#### What you have to do:
Below this line is the material. Write out only its lines from the one containing "## 🎯 Prochaines Étapes" through the one containing "Pour créer une APK Android", both kept, exactly.

──────── Input for this task ────────

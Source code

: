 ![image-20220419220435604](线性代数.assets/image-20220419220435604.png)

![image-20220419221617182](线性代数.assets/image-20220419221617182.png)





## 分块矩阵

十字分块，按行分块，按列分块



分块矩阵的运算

────────
──────── Input for this task ────────

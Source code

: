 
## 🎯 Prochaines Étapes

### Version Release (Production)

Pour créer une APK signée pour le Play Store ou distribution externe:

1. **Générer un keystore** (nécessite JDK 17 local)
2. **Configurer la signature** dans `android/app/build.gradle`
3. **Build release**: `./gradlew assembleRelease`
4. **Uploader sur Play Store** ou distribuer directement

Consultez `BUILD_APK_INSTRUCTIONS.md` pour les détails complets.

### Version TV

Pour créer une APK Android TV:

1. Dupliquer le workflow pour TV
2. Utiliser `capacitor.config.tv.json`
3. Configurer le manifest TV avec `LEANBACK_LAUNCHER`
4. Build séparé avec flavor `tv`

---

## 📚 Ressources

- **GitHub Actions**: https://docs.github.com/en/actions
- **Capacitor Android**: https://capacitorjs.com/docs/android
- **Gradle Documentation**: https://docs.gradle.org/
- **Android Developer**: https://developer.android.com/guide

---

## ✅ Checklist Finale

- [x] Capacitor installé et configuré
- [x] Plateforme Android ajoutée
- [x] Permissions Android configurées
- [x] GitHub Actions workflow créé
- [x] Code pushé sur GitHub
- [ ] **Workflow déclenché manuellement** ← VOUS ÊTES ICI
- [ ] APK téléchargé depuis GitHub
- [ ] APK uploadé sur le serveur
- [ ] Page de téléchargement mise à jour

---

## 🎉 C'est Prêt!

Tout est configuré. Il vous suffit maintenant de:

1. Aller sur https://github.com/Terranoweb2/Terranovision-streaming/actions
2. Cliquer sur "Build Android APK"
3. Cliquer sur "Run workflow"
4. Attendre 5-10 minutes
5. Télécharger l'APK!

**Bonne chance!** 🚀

────────
──────── Input for this task ────────

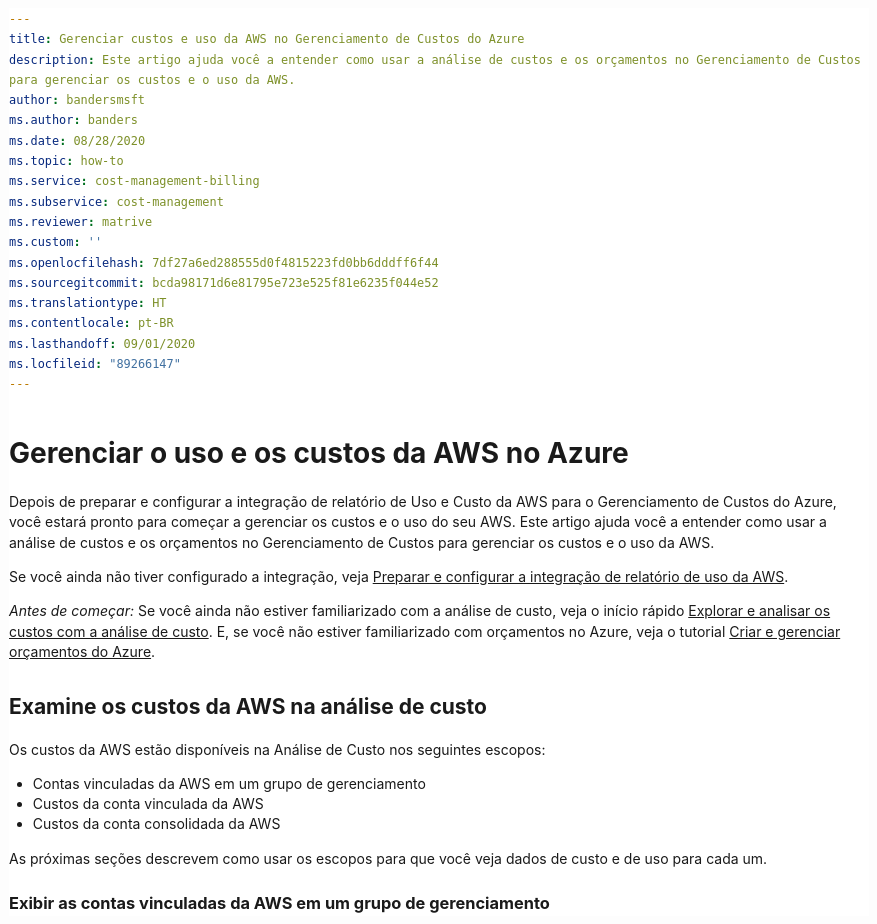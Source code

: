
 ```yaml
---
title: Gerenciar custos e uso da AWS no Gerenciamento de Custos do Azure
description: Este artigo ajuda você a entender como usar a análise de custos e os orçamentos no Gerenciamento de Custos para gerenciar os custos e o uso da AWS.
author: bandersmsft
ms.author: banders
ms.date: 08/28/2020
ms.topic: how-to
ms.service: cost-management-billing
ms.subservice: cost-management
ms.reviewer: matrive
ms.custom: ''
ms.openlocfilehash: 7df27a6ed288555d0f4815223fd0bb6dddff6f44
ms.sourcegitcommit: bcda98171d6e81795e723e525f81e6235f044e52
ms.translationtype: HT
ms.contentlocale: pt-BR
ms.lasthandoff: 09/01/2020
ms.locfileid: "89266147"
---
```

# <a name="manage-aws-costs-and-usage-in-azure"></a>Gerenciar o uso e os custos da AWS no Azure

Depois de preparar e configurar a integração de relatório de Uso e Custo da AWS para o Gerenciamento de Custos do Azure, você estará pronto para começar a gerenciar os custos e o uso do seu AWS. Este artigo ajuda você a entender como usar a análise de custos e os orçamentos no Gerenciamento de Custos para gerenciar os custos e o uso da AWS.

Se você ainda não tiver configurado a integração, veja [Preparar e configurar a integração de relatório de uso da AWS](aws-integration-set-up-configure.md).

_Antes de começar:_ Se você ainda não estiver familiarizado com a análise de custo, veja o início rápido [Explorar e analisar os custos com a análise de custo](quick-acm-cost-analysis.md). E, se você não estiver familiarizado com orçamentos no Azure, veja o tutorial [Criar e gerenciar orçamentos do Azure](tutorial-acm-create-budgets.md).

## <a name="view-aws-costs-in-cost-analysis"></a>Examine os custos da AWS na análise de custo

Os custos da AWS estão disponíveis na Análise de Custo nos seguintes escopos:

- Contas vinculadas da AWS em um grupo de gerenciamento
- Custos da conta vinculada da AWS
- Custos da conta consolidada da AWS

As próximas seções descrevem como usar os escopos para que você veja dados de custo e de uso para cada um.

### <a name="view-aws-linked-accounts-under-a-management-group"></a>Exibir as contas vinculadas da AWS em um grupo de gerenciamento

────────

#### Exercise output:
## 🎯 Prochaines Étapes

### Version Release (Production)

Pour créer une APK signée pour le Play Store ou distribution externe:

1. **Générer un keystore** (nécessite JDK 17 local)
2. **Configurer la signature** dans `android/app/build.gradle`
3. **Build release**: `./gradlew assembleRelease`
4. **Uploader sur Play Store** ou distribuer directement

Consultez `BUILD_APK_INSTRUCTIONS.md` pour les détails complets.

### Version TV

Pour créer une APK Android TV:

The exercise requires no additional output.